Thursday 5 April 2018

Random Acts

Me and Patrick Mateer filming on the streets of Hull for Are You My Mum? © Hollie Rosa Warren


Working with the the Random Acts team to put together the film Are You My Mum? was an opportunity to re-engage with the original project in the same way but also in a new way.

Returning to the location of my unknown mother's home is always a difficult emotional experience and I need to be motivated. I am consciously connecting to the loss and the rejection both at birth and again in my attempts to contact her in adulthood. There is a subconscious and not fully explored emotional reaction still, which is a combination of sadness, an existential loneliness and an unresolved anger that is accessed in returning to Hull.

Part of the opportunity presented by the film was to take a further risk in my direct engagement with the ladies of Hull, which has been (up until the commission) a distant connection expressed in the early photographs and posters. This distance as metaphor, reflects the literal paradox of being both near and far from my mother emotionally and physically. The film introduced a direct connection to women of my mother's age and because this was beyond the parameters of the original work, it felt like we were making a different project inspired by the original work to assist others to empathise with me; I had become the subject. 

There is a genuine sense that any women of a certain age could be my mother so spending intimate time with the ladies on the street was a valuable opportunity afforded by working in this way whilst meeting the expectations of the Random Acts brand. My interest has always been to be challenged by limitation and continues to be an exploration of the possibilities within much tighter and restricted boundaries than film. I find a fluid timeline particularly limiting, I prefer to freeze a moment of time and present a subject abstracted in aspic to be studied but not fully understood. It is not possible to bring a project designed for one medium successfully into another medium and I feel the success was in identifying this early enough. I was happy to hand over the direction and editing and be an advisor and subject, so long as the project core aims and message were protected.

The film may steer away from the original work's idea of a universal shared sense of not knowing and this message has been lost in translation in prioritising a communication of my internal psychology but this is a sacrifice required to make it work and I am ok with it, we needed to make something work in a limited time and budget and it needed to be something more than a documentary about the original work. We have been successful in communicating to people that adoption is complex beyond the singular positive narrative; a double sided coin that is both love and rescue recognising the trauma of loss and abandonment.

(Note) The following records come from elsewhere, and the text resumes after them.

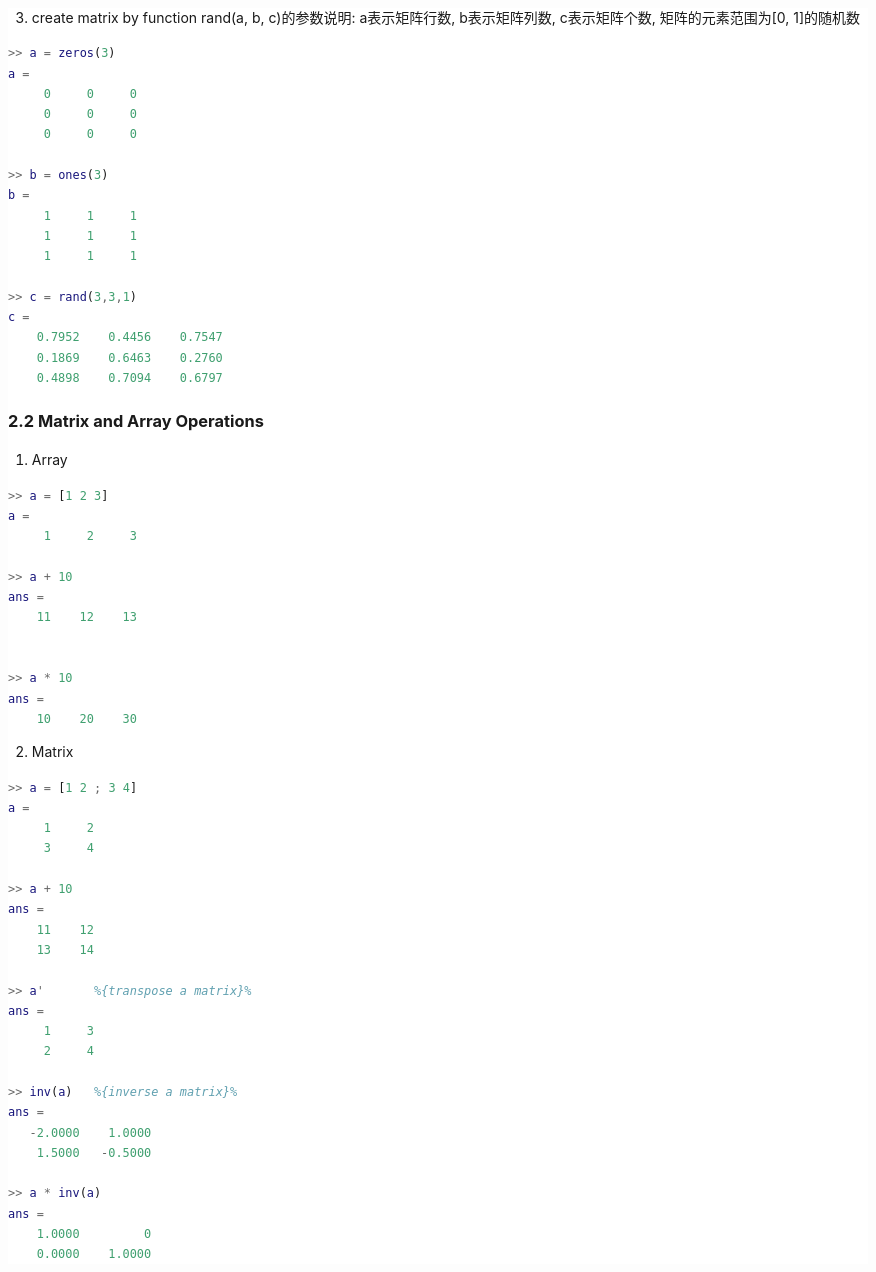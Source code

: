 3. create  matrix by function
rand(a, b, c)的参数说明: a表示矩阵行数, b表示矩阵列数, c表示矩阵个数, 矩阵的元素范围为[0, 1]的随机数
```matlab
>> a = zeros(3)
a =
     0     0     0
     0     0     0
     0     0     0

>> b = ones(3)
b =
     1     1     1
     1     1     1
     1     1     1

>> c = rand(3,3,1)
c =
    0.7952    0.4456    0.7547
    0.1869    0.6463    0.2760
    0.4898    0.7094    0.6797
```

### 2.2 Matrix and Array Operations
1. Array
```matlab
>> a = [1 2 3]
a =
     1     2     3

>> a + 10
ans =
    11    12    13


>> a * 10
ans =
    10    20    30
```

2. Matrix 
```matlab
>> a = [1 2 ; 3 4]
a =
     1     2
     3     4

>> a + 10
ans =
    11    12
    13    14

>> a'       %{transpose a matrix}%
ans =
     1     3
     2     4

>> inv(a)   %{inverse a matrix}%
ans =
   -2.0000    1.0000
    1.5000   -0.5000

>> a * inv(a)
ans =
    1.0000         0
    0.0000    1.0000
```
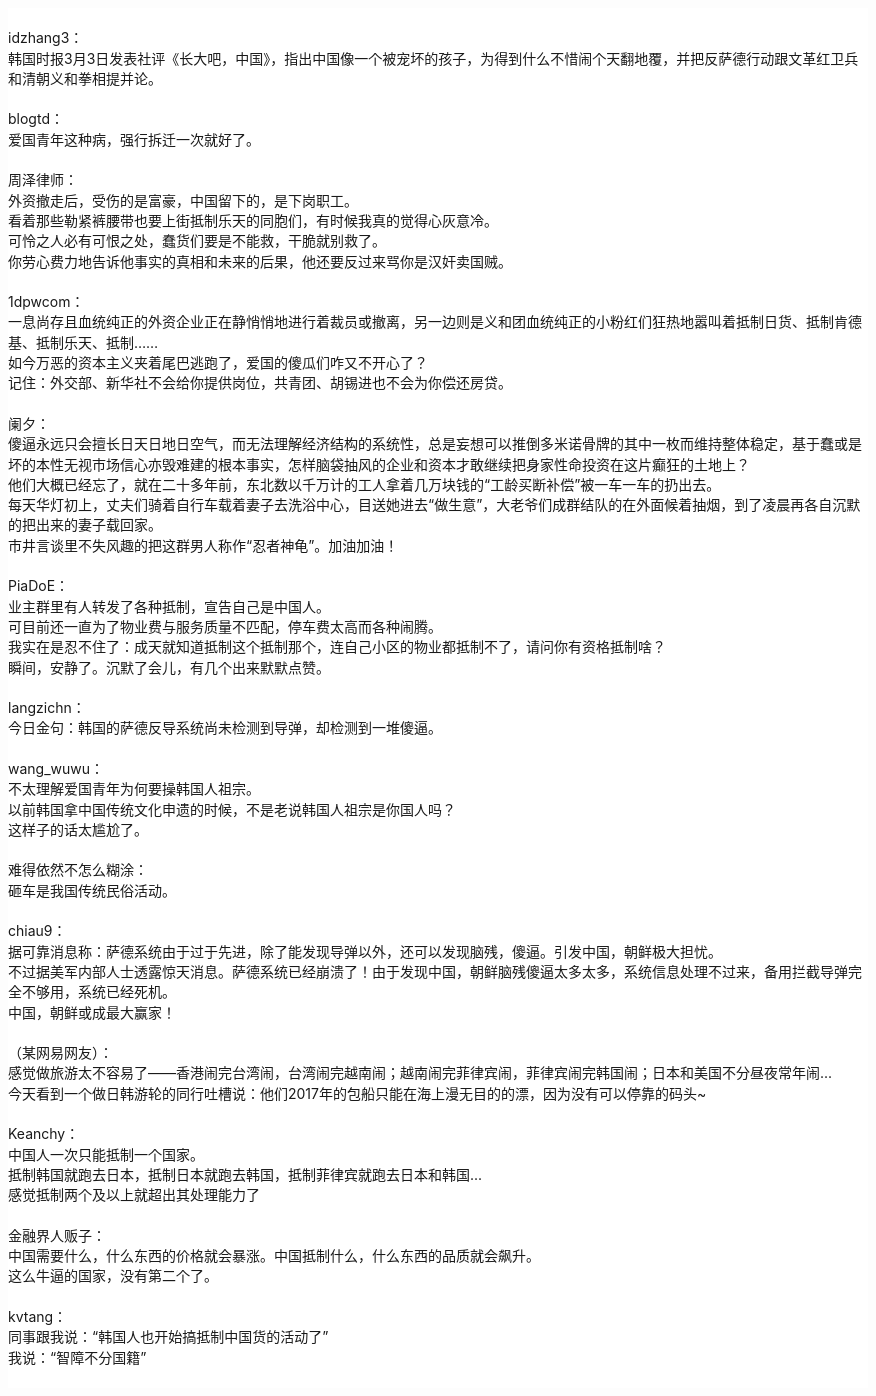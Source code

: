 <br/>
idzhang3：<br/>
韩国时报3月3日发表社评《长大吧，中国》，指出中国像一个被宠坏的孩子，为得到什么不惜闹个天翻地覆，并把反萨德行动跟文革红卫兵和清朝义和拳相提并论。<br/>
<br/>
blogtd：<br/>
爱国青年这种病，强行拆迁一次就好了。<br/>
<br/>
周泽律师：<br/>
外资撤走后，受伤的是富豪，中国留下的，是下岗职工。<br/>
看着那些勒紧裤腰带也要上街抵制乐天的同胞们，有时候我真的觉得心灰意冷。<br/>
可怜之人必有可恨之处，蠢货们要是不能救，干脆就别救了。<br/>
你劳心费力地告诉他事实的真相和未来的后果，他还要反过来骂你是汉奸卖国贼。<br/>
<br/>
1dpwcom：<br/>
一息尚存且血统纯正的外资企业正在静悄悄地进行着裁员或撤离，另一边则是义和团血统纯正的小粉红们狂热地嚣叫着抵制日货、抵制肯德基、抵制乐天、抵制……<br/>
如今万恶的资本主义夹着尾巴逃跑了，爱国的傻瓜们咋又不开心了？<br/>
记住：外交部、新华社不会给你提供岗位，共青团、胡锡进也不会为你偿还房贷。<br/>
<br/>
阑夕：<br/>
傻逼永远只会擅长日天日地日空气，而无法理解经济结构的系统性，总是妄想可以推倒多米诺骨牌的其中一枚而维持整体稳定，基于蠢或是坏的本性无视市场信心亦毁难建的根本事实，怎样脑袋抽风的企业和资本才敢继续把身家性命投资在这片癫狂的土地上？<br/>
他们大概已经忘了，就在二十多年前，东北数以千万计的工人拿着几万块钱的“工龄买断补偿”被一车一车的扔出去。<br/>
每天华灯初上，丈夫们骑着自行车载着妻子去洗浴中心，目送她进去“做生意”，大老爷们成群结队的在外面候着抽烟，到了凌晨再各自沉默的把出来的妻子载回家。<br/>
市井言谈里不失风趣的把这群男人称作“忍者神龟”。加油加油！<br/>
<br/>
PiaDoE：<br/>
业主群里有人转发了各种抵制，宣告自己是中国人。<br/>
可目前还一直为了物业费与服务质量不匹配，停车费太高而各种闹腾。<br/>
我实在是忍不住了：成天就知道抵制这个抵制那个，连自己小区的物业都抵制不了，请问你有资格抵制啥？<br/>
瞬间，安静了。沉默了会儿，有几个出来默默点赞。<br/>
<br/>
langzichn：<br/>
今日金句：韩国的萨德反导系统尚未检测到导弹，却检测到一堆傻逼。<br/>
<br/>
wang_wuwu：<br/>
不太理解爱国青年为何要操韩国人祖宗。<br/>
以前韩国拿中国传统文化申遗的时候，不是老说韩国人祖宗是你国人吗？<br/>
这样子的话太尴尬了。<br/>
<br/>
难得依然不怎么糊涂：<br/>
砸车是我国传统民俗活动。<br/>
<br/>
chiau9：<br/>
据可靠消息称：萨德系统由于过于先进，除了能发现导弹以外，还可以发现脑残，傻逼。引发中国，朝鲜极大担忧。<br/>
不过据美军内部人士透露惊天消息。萨德系统已经崩溃了！由于发现中国，朝鲜脑残傻逼太多太多，系统信息处理不过来，备用拦截导弹完全不够用，系统已经死机。<br/>
中国，朝鲜或成最大赢家！<br/>
<br/>
（某网易网友）：<br/>
感觉做旅游太不容易了——香港闹完台湾闹，台湾闹完越南闹；越南闹完菲律宾闹，菲律宾闹完韩国闹；日本和美国不分昼夜常年闹...<br/>
今天看到一个做日韩游轮的同行吐槽说：他们2017年的包船只能在海上漫无目的的漂，因为没有可以停靠的码头~<br/>
<br/>
Keanchy：<br/>
中国人一次只能抵制一个国家。<br/>
抵制韩国就跑去日本，抵制日本就跑去韩国，抵制菲律宾就跑去日本和韩国...<br/>
感觉抵制两个及以上就超出其处理能力了<br/>
<br/>
金融界人贩子：<br/>
中国需要什么，什么东西的价格就会暴涨。中国抵制什么，什么东西的品质就会飙升。<br/>
这么牛逼的国家，没有第二个了。<br/>
<br/>
kvtang：<br/>
同事跟我说：“韩国人也开始搞抵制中国货的活动了”<br/>
我说：“智障不分国籍”<br/>
<br/>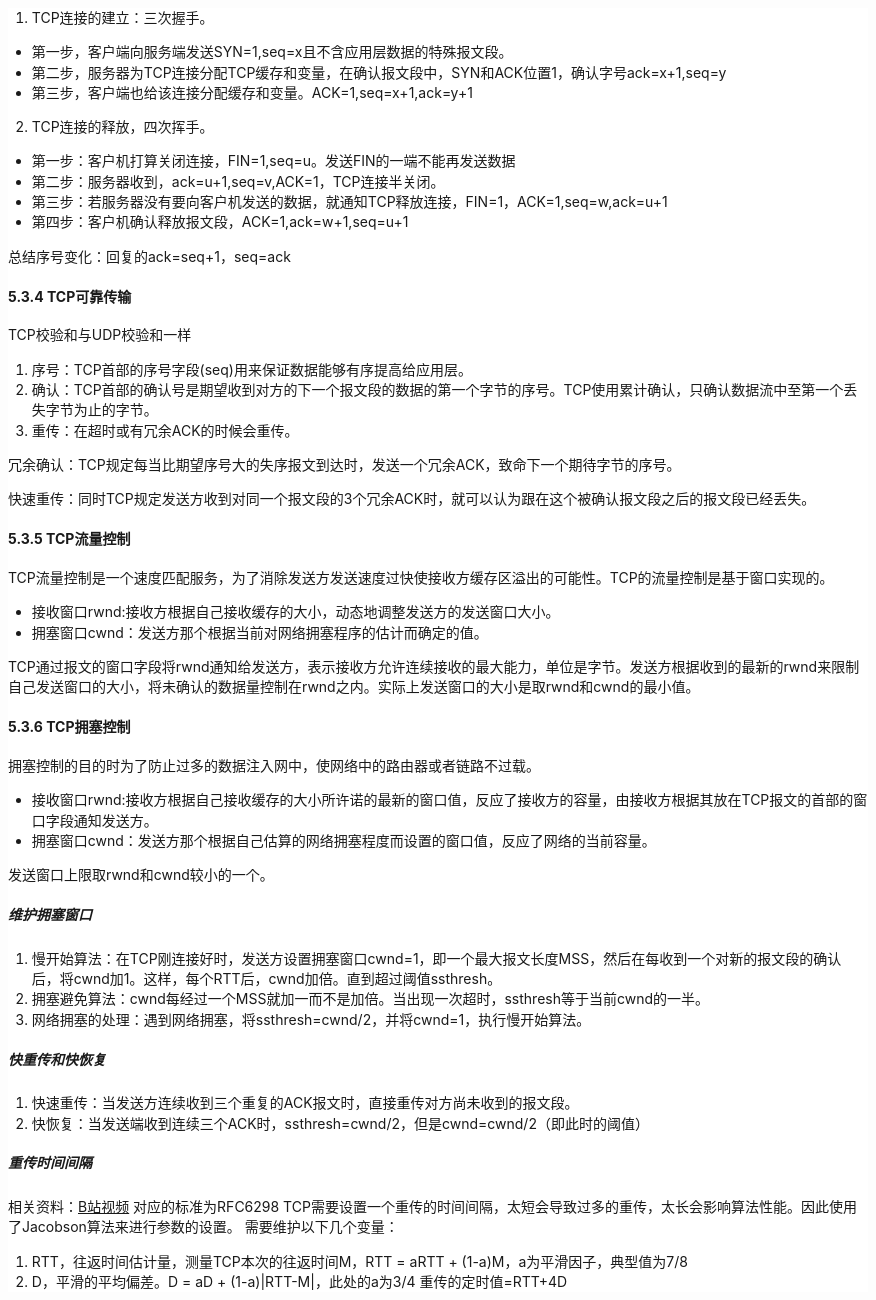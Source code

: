 1. TCP连接的建立：三次握手。
* 第一步，客户端向服务端发送SYN=1,seq=x且不含应用层数据的特殊报文段。
* 第二步，服务器为TCP连接分配TCP缓存和变量，在确认报文段中，SYN和ACK位置1，确认字号ack=x+1,seq=y
* 第三步，客户端也给该连接分配缓存和变量。ACK=1,seq=x+1,ack=y+1

2. TCP连接的释放，四次挥手。
* 第一步：客户机打算关闭连接，FIN=1,seq=u。发送FIN的一端不能再发送数据
* 第二步：服务器收到，ack=u+1,seq=v,ACK=1，TCP连接半关闭。
* 第三步：若服务器没有要向客户机发送的数据，就通知TCP释放连接，FIN=1，ACK=1,seq=w,ack=u+1
* 第四步：客户机确认释放报文段，ACK=1,ack=w+1,seq=u+1

总结序号变化：回复的ack=seq+1，seq=ack

#### 5.3.4 TCP可靠传输

TCP校验和与UDP校验和一样

1. 序号：TCP首部的序号字段(seq)用来保证数据能够有序提高给应用层。
2. 确认：TCP首部的确认号是期望收到对方的下一个报文段的数据的第一个字节的序号。TCP使用累计确认，只确认数据流中至第一个丢失字节为止的字节。
3. 重传：在超时或有冗余ACK的时候会重传。

冗余确认：TCP规定每当比期望序号大的失序报文到达时，发送一个冗余ACK，致命下一个期待字节的序号。

快速重传：同时TCP规定发送方收到对同一个报文段的3个冗余ACK时，就可以认为跟在这个被确认报文段之后的报文段已经丢失。

#### 5.3.5 TCP流量控制

TCP流量控制是一个速度匹配服务，为了消除发送方发送速度过快使接收方缓存区溢出的可能性。TCP的流量控制是基于窗口实现的。

* 接收窗口rwnd:接收方根据自己接收缓存的大小，动态地调整发送方的发送窗口大小。
* 拥塞窗口cwnd：发送方那个根据当前对网络拥塞程序的估计而确定的值。

TCP通过报文的窗口字段将rwnd通知给发送方，表示接收方允许连续接收的最大能力，单位是字节。发送方根据收到的最新的rwnd来限制自己发送窗口的大小，将未确认的数据量控制在rwnd之内。实际上发送窗口的大小是取rwnd和cwnd的最小值。

#### 5.3.6 TCP拥塞控制

拥塞控制的目的时为了防止过多的数据注入网中，使网络中的路由器或者链路不过载。

* 接收窗口rwnd:接收方根据自己接收缓存的大小所许诺的最新的窗口值，反应了接收方的容量，由接收方根据其放在TCP报文的首部的窗口字段通知发送方。
* 拥塞窗口cwnd：发送方那个根据自己估算的网络拥塞程度而设置的窗口值，反应了网络的当前容量。

发送窗口上限取rwnd和cwnd较小的一个。

##### 维护拥塞窗口

1. 慢开始算法：在TCP刚连接好时，发送方设置拥塞窗口cwnd=1，即一个最大报文长度MSS，然后在每收到一个对新的报文段的确认后，将cwnd加1。这样，每个RTT后，cwnd加倍。直到超过阈值ssthresh。
2. 拥塞避免算法：cwnd每经过一个MSS就加一而不是加倍。当出现一次超时，ssthresh等于当前cwnd的一半。
3. 网络拥塞的处理：遇到网络拥塞，将ssthresh=cwnd/2，并将cwnd=1，执行慢开始算法。

##### 快重传和快恢复

1. 快速重传：当发送方连续收到三个重复的ACK报文时，直接重传对方尚未收到的报文段。
2. 快恢复：当发送端收到连续三个ACK时，ssthresh=cwnd/2，但是cwnd=cwnd/2（即此时的阈值）

##### 重传时间间隔
相关资料：[B站视频](https://www.bilibili.com/video/BV1s7411q7cn?from=search&seid=5520499988161143132)
对应的标准为RFC6298
TCP需要设置一个重传的时间间隔，太短会导致过多的重传，太长会影响算法性能。因此使用了Jacobson算法来进行参数的设置。
需要维护以下几个变量：
1. RTT，往返时间估计量，测量TCP本次的往返时间M，RTT = aRTT + (1-a)M，a为平滑因子，典型值为7/8
2. D，平滑的平均偏差。D   = aD + (1-a)|RTT-M|，此处的a为3/4
重传的定时值=RTT+4D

Ultimately the broadcast, designed specifically to be launched on Mothers Day to maximise the potential for any visceral connection, offers an opportunity to deliver a meme reaching a wider audience than any of us could have imagined. Are You My Mum? as an original deeply personal project may have never been seen had it not been for Hull winning City of Culture 2017 and without this film an audience would not have the opportunity to understand what might motivate any of us to create work and bring it to the world.